▸ EXERCISE AIM
Every line of the material should be output exactly as written.

──────── RECORDS SUPPLIED

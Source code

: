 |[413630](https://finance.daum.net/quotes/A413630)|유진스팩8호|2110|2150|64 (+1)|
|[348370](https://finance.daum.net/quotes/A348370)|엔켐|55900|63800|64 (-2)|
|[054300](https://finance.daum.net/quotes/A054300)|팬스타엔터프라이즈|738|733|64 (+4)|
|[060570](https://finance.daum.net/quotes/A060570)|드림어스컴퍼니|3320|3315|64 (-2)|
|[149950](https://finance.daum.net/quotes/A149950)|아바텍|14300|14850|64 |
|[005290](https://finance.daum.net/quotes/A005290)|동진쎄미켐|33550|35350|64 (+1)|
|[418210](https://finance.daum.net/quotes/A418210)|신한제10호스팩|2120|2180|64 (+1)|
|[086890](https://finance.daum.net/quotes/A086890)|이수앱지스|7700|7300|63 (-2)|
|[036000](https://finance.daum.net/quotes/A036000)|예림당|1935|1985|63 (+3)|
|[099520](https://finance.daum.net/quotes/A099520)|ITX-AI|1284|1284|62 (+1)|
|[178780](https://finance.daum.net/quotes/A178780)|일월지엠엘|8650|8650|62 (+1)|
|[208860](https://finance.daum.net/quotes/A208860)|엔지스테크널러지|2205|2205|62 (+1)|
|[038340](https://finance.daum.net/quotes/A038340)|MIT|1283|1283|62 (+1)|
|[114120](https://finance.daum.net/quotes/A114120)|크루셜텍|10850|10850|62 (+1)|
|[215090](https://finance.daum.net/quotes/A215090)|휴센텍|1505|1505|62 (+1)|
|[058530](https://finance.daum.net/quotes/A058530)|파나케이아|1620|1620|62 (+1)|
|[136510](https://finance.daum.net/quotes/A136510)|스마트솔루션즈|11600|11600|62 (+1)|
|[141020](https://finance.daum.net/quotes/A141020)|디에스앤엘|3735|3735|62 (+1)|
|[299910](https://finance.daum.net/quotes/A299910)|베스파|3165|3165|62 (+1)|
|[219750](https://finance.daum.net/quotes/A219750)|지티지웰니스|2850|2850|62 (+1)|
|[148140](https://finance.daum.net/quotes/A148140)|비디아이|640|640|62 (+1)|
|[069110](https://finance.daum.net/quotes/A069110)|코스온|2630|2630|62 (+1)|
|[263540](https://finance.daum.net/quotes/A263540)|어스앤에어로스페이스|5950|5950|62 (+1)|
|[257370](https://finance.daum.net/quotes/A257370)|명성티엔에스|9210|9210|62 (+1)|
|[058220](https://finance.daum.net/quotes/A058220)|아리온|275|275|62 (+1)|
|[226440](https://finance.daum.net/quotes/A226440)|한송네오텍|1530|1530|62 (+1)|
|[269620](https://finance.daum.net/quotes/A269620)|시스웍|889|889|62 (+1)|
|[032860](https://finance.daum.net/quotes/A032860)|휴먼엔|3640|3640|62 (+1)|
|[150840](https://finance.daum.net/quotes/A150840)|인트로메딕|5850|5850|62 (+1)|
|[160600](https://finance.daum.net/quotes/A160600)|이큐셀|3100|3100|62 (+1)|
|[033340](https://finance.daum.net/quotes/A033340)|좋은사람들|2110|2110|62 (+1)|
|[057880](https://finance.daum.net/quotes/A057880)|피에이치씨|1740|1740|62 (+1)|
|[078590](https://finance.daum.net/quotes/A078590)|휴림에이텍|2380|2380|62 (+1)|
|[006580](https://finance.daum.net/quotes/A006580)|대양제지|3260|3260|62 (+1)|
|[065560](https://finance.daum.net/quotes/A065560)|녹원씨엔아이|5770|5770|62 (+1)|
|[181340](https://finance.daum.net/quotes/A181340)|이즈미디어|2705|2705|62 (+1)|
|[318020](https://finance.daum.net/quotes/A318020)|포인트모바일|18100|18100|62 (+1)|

────────────────

▸ RESULT FOR THIS EXERCISE
Source code

: |[413630](https://finance.daum.net/quotes/A413630)|유진스팩8호|2110|2150|64 (+1)|
|[348370](https://finance.daum.net/quotes/A348370)|엔켐|55900|63800|64 (-2)|
|[054300](https://finance.daum.net/quotes/A054300)|팬스타엔터프라이즈|738|733|64 (+4)|
|[060570](https://finance.daum.net/quotes/A060570)|드림어스컴퍼니|3320|3315|64 (-2)|
|[149950](https://finance.daum.net/quotes/A149950)|아바텍|14300|14850|64 |
|[005290](https://finance.daum.net/quotes/A005290)|동진쎄미켐|33550|35350|64 (+1)|
|[418210](https://finance.daum.net/quotes/A418210)|신한제10호스팩|2120|2180|64 (+1)|
|[086890](https://finance.daum.net/quotes/A086890)|이수앱지스|7700|7300|63 (-2)|
|[036000](https://finance.daum.net/quotes/A036000)|예림당|1935|1985|63 (+3)|
|[099520](https://finance.daum.net/quotes/A099520)|ITX-AI|1284|1284|62 (+1)|
|[178780](https://finance.daum.net/quotes/A178780)|일월지엠엘|8650|8650|62 (+1)|
|[208860](https://finance.daum.net/quotes/A208860)|엔지스테크널러지|2205|2205|62 (+1)|
|[038340](https://finance.daum.net/quotes/A038340)|MIT|1283|1283|62 (+1)|
|[114120](https://finance.daum.net/quotes/A114120)|크루셜텍|10850|10850|62 (+1)|
|[215090](https://finance.daum.net/quotes/A215090)|휴센텍|1505|1505|62 (+1)|
|[058530](https://finance.daum.net/quotes/A058530)|파나케이아|1620|1620|62 (+1)|
|[136510](https://finance.daum.net/quotes/A136510)|스마트솔루션즈|11600|11600|62 (+1)|
|[141020](https://finance.daum.net/quotes/A141020)|디에스앤엘|3735|3735|62 (+1)|
|[299910](https://finance.daum.net/quotes/A299910)|베스파|3165|3165|62 (+1)|
|[219750](https://finance.daum.net/quotes/A219750)|지티지웰니스|2850|2850|62 (+1)|
|[148140](https://finance.daum.net/quotes/A148140)|비디아이|640|640|62 (+1)|
|[069110](https://finance.daum.net/quotes/A069110)|코스온|2630|2630|62 (+1)|
|[263540](https://finance.daum.net/quotes/A263540)|어스앤에어로스페이스|5950|5950|62 (+1)|
|[257370](https://finance.daum.net/quotes/A257370)|명성티엔에스|9210|9210|62 (+1)|
|[058220](https://finance.daum.net/quotes/A058220)|아리온|275|275|62 (+1)|
|[226440](https://finance.daum.net/quotes/A226440)|한송네오텍|1530|1530|62 (+1)|
|[269620](https://finance.daum.net/quotes/A269620)|시스웍|889|889|62 (+1)|
|[032860](https://finance.daum.net/quotes/A032860)|휴먼엔|3640|3640|62 (+1)|
|[150840](https://finance.daum.net/quotes/A150840)|인트로메딕|5850|5850|62 (+1)|
|[160600](https://finance.daum.net/quotes/A160600)|이큐셀|3100|3100|62 (+1)|
|[033340](https://finance.daum.net/quotes/A033340)|좋은사람들|2110|2110|62 (+1)|
|[057880](https://finance.daum.net/quotes/A057880)|피에이치씨|1740|1740|62 (+1)|
|[078590](https://finance.daum.net/quotes/A078590)|휴림에이텍|2380|2380|62 (+1)|
|[006580](https://finance.daum.net/quotes/A006580)|대양제지|3260|3260|62 (+1)|
|[065560](https://finance.daum.net/quotes/A065560)|녹원씨엔아이|5770|5770|62 (+1)|
|[181340](https://finance.daum.net/quotes/A181340)|이즈미디어|2705|2705|62 (+1)|
|[318020](https://finance.daum.net/quotes/A318020)|포인트모바일|18100|18100|62 (+1)|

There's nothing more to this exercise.